_Plain-text document sources_
+===+

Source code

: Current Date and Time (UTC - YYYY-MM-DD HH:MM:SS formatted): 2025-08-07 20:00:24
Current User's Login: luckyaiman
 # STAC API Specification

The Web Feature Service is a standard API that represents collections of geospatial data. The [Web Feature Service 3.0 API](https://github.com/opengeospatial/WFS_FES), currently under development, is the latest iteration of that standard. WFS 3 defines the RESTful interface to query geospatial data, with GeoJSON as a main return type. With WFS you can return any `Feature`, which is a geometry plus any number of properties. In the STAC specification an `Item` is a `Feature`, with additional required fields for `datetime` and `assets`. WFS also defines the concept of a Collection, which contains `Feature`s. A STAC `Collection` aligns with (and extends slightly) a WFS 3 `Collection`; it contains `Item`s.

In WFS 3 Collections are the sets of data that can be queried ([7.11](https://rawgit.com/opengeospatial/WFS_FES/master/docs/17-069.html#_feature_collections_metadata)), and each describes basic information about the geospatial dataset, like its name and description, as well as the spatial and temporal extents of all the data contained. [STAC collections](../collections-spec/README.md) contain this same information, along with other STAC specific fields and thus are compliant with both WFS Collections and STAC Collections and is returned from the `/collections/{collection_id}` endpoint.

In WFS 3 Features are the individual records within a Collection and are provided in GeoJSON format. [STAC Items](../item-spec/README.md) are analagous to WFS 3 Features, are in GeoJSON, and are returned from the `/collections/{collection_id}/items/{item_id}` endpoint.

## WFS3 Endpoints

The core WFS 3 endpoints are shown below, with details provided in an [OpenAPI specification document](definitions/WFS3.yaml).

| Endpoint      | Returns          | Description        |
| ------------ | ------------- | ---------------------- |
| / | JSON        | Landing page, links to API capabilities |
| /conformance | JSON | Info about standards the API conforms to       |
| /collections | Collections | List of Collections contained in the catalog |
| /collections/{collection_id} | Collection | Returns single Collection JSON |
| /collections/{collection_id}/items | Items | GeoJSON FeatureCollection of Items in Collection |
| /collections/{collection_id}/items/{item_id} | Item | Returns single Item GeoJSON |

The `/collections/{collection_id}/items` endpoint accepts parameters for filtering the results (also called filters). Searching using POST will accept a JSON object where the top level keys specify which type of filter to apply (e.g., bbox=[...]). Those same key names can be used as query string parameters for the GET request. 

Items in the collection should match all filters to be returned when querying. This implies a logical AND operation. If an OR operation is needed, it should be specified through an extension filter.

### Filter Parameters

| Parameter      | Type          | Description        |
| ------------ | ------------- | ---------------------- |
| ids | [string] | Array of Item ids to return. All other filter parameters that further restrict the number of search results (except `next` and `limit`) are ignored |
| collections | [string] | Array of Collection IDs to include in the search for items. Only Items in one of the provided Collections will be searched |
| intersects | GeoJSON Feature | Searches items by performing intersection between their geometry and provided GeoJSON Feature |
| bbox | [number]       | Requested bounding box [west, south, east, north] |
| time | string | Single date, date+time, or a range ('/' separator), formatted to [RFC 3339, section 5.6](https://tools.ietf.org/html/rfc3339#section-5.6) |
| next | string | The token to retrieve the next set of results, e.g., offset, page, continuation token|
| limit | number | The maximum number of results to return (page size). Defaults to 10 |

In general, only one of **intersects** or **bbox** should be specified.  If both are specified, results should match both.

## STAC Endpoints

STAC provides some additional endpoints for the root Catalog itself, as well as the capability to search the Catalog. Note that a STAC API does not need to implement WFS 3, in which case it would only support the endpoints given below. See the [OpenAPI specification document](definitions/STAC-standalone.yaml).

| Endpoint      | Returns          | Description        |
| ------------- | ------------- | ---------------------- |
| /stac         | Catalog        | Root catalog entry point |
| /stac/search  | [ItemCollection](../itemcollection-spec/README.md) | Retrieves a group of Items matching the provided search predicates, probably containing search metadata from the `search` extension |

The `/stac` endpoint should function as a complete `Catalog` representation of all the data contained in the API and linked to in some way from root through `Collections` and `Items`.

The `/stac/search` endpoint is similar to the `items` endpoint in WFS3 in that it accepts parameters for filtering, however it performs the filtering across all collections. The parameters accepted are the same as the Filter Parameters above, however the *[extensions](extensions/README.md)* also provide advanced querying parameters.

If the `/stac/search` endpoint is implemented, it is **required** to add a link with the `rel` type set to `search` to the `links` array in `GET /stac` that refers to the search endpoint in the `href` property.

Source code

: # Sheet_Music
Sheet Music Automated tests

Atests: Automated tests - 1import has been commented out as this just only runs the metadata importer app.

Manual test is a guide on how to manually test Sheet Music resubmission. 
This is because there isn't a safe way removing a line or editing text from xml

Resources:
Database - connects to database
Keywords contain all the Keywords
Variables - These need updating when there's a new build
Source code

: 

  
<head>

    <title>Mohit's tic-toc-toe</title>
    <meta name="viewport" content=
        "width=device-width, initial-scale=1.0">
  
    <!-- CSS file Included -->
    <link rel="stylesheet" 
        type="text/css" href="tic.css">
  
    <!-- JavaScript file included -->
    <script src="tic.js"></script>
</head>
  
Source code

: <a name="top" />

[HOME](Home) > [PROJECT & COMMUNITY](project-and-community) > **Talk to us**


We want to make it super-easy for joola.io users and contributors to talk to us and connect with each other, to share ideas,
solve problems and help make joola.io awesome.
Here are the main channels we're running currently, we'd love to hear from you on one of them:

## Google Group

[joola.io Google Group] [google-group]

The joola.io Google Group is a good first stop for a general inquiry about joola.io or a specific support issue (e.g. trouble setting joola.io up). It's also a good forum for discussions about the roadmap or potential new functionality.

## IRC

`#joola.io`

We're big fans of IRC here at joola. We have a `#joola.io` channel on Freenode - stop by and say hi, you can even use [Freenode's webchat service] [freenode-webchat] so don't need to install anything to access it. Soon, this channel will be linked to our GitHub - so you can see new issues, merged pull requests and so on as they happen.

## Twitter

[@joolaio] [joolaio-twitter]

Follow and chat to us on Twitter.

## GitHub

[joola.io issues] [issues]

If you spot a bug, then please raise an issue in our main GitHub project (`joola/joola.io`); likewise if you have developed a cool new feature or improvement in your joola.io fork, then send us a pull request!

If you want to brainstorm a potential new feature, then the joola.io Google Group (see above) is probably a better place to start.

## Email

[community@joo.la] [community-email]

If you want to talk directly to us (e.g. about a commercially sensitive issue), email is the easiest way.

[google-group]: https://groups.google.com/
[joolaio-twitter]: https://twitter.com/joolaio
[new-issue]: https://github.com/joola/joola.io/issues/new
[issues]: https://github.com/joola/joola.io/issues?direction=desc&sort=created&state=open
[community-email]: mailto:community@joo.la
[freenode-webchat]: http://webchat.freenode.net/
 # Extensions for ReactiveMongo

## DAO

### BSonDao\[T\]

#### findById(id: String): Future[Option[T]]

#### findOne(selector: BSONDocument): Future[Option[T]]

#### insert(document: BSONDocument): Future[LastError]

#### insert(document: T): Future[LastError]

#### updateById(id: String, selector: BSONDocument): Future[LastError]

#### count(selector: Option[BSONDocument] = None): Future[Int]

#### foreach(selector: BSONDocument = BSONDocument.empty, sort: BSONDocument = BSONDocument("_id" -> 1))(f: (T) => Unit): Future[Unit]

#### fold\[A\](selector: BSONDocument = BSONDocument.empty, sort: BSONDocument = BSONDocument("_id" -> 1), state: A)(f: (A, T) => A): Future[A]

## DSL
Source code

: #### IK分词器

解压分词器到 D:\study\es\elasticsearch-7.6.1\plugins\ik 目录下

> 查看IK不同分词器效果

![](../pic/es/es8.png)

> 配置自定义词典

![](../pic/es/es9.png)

+===+

_PROBLEM REQUIREMENTS_
The answer must be every entry, reproduced exactly.

_RESPONSE FOR THIS EXERCISE_
Source code

: Current Date and Time (UTC - YYYY-MM-DD HH:MM:SS formatted): 2025-08-07 20:00:24
Current User's Login: luckyaiman
 # STAC API Specification

The Web Feature Service is a standard API that represents collections of geospatial data. The [Web Feature Service 3.0 API](https://github.com/opengeospatial/WFS_FES), currently under development, is the latest iteration of that standard. WFS 3 defines the RESTful interface to query geospatial data, with GeoJSON as a main return type. With WFS you can return any `Feature`, which is a geometry plus any number of properties. In the STAC specification an `Item` is a `Feature`, with additional required fields for `datetime` and `assets`. WFS also defines the concept of a Collection, which contains `Feature`s. A STAC `Collection` aligns with (and extends slightly) a WFS 3 `Collection`; it contains `Item`s.

In WFS 3 Collections are the sets of data that can be queried ([7.11](https://rawgit.com/opengeospatial/WFS_FES/master/docs/17-069.html#_feature_collections_metadata)), and each describes basic information about the geospatial dataset, like its name and description, as well as the spatial and temporal extents of all the data contained. [STAC collections](../collections-spec/README.md) contain this same information, along with other STAC specific fields and thus are compliant with both WFS Collections and STAC Collections and is returned from the `/collections/{collection_id}` endpoint.

In WFS 3 Features are the individual records within a Collection and are provided in GeoJSON format. [STAC Items](../item-spec/README.md) are analagous to WFS 3 Features, are in GeoJSON, and are returned from the `/collections/{collection_id}/items/{item_id}` endpoint.

## WFS3 Endpoints

The core WFS 3 endpoints are shown below, with details provided in an [OpenAPI specification document](definitions/WFS3.yaml).

| Endpoint      | Returns          | Description        |
| ------------ | ------------- | ---------------------- |
| / | JSON        | Landing page, links to API capabilities |
| /conformance | JSON | Info about standards the API conforms to       |
| /collections | Collections | List of Collections contained in the catalog |
| /collections/{collection_id} | Collection | Returns single Collection JSON |
| /collections/{collection_id}/items | Items | GeoJSON FeatureCollection of Items in Collection |
| /collections/{collection_id}/items/{item_id} | Item | Returns single Item GeoJSON |

The `/collections/{collection_id}/items` endpoint accepts parameters for filtering the results (also called filters). Searching using POST will accept a JSON object where the top level keys specify which type of filter to apply (e.g., bbox=[...]). Those same key names can be used as query string parameters for the GET request. 

Items in the collection should match all filters to be returned when querying. This implies a logical AND operation. If an OR operation is needed, it should be specified through an extension filter.

### Filter Parameters

| Parameter      | Type          | Description        |
| ------------ | ------------- | ---------------------- |
| ids | [string] | Array of Item ids to return. All other filter parameters that further restrict the number of search results (except `next` and `limit`) are ignored |
| collections | [string] | Array of Collection IDs to include in the search for items. Only Items in one of the provided Collections will be searched |
| intersects | GeoJSON Feature | Searches items by performing intersection between their geometry and provided GeoJSON Feature |
| bbox | [number]       | Requested bounding box [west, south, east, north] |
| time | string | Single date, date+time, or a range ('/' separator), formatted to [RFC 3339, section 5.6](https://tools.ietf.org/html/rfc3339#section-5.6) |
| next | string | The token to retrieve the next set of results, e.g., offset, page, continuation token|
| limit | number | The maximum number of results to return (page size). Defaults to 10 |

In general, only one of **intersects** or **bbox** should be specified.  If both are specified, results should match both.

## STAC Endpoints

STAC provides some additional endpoints for the root Catalog itself, as well as the capability to search the Catalog. Note that a STAC API does not need to implement WFS 3, in which case it would only support the endpoints given below. See the [OpenAPI specification document](definitions/STAC-standalone.yaml).

| Endpoint      | Returns          | Description        |
| ------------- | ------------- | ---------------------- |
| /stac         | Catalog        | Root catalog entry point |
| /stac/search  | [ItemCollection](../itemcollection-spec/README.md) | Retrieves a group of Items matching the provided search predicates, probably containing search metadata from the `search` extension |

The `/stac` endpoint should function as a complete `Catalog` representation of all the data contained in the API and linked to in some way from root through `Collections` and `Items`.

The `/stac/search` endpoint is similar to the `items` endpoint in WFS3 in that it accepts parameters for filtering, however it performs the filtering across all collections. The parameters accepted are the same as the Filter Parameters above, however the *[extensions](extensions/README.md)* also provide advanced querying parameters.

If the `/stac/search` endpoint is implemented, it is **required** to add a link with the `rel` type set to `search` to the `links` array in `GET /stac` that refers to the search endpoint in the `href` property.

Source code

: # Sheet_Music
Sheet Music Automated tests

Atests: Automated tests - 1import has been commented out as this just only runs the metadata importer app.

Manual test is a guide on how to manually test Sheet Music resubmission. 
This is because there isn't a safe way removing a line or editing text from xml

Resources:
Database - connects to database
Keywords contain all the Keywords
Variables - These need updating when there's a new build
Source code

: 

  
<head>

    <title>Mohit's tic-toc-toe</title>
    <meta name="viewport" content=
        "width=device-width, initial-scale=1.0">
  
    <!-- CSS file Included -->
    <link rel="stylesheet" 
        type="text/css" href="tic.css">
  
    <!-- JavaScript file included -->
    <script src="tic.js"></script>
</head>
  
Source code

: <a name="top" />

[HOME](Home) > [PROJECT & COMMUNITY](project-and-community) > **Talk to us**


We want to make it super-easy for joola.io users and contributors to talk to us and connect with each other, to share ideas,
solve problems and help make joola.io awesome.
Here are the main channels we're running currently, we'd love to hear from you on one of them:

## Google Group

[joola.io Google Group] [google-group]

The joola.io Google Group is a good first stop for a general inquiry about joola.io or a specific support issue (e.g. trouble setting joola.io up). It's also a good forum for discussions about the roadmap or potential new functionality.

## IRC

`#joola.io`

We're big fans of IRC here at joola. We have a `#joola.io` channel on Freenode - stop by and say hi, you can even use [Freenode's webchat service] [freenode-webchat] so don't need to install anything to access it. Soon, this channel will be linked to our GitHub - so you can see new issues, merged pull requests and so on as they happen.

## Twitter

[@joolaio] [joolaio-twitter]

Follow and chat to us on Twitter.

## GitHub

[joola.io issues] [issues]

If you spot a bug, then please raise an issue in our main GitHub project (`joola/joola.io`); likewise if you have developed a cool new feature or improvement in your joola.io fork, then send us a pull request!

If you want to brainstorm a potential new feature, then the joola.io Google Group (see above) is probably a better place to start.

## Email

[community@joo.la] [community-email]

If you want to talk directly to us (e.g. about a commercially sensitive issue), email is the easiest way.

[google-group]: https://groups.google.com/
[joolaio-twitter]: https://twitter.com/joolaio
[new-issue]: https://github.com/joola/joola.io/issues/new
[issues]: https://github.com/joola/joola.io/issues?direction=desc&sort=created&state=open
[community-email]: mailto:community@joo.la
[freenode-webchat]: http://webchat.freenode.net/
 # Extensions for ReactiveMongo

## DAO

### BSonDao\[T\]

#### findById(id: String): Future[Option[T]]

#### findOne(selector: BSONDocument): Future[Option[T]]

#### insert(document: BSONDocument): Future[LastError]

#### insert(document: T): Future[LastError]

#### updateById(id: String, selector: BSONDocument): Future[LastError]

#### count(selector: Option[BSONDocument] = None): Future[Int]

#### foreach(selector: BSONDocument = BSONDocument.empty, sort: BSONDocument = BSONDocument("_id" -> 1))(f: (T) => Unit): Future[Unit]

#### fold\[A\](selector: BSONDocument = BSONDocument.empty, sort: BSONDocument = BSONDocument("_id" -> 1), state: A)(f: (A, T) => A): Future[A]

## DSL
Source code

: #### IK分词器

解压分词器到 D:\study\es\elasticsearch-7.6.1\plugins\ik 目录下

> 查看IK不同分词器效果

![](../pic/es/es8.png)

> 配置自定义词典

![](../pic/es/es9.png)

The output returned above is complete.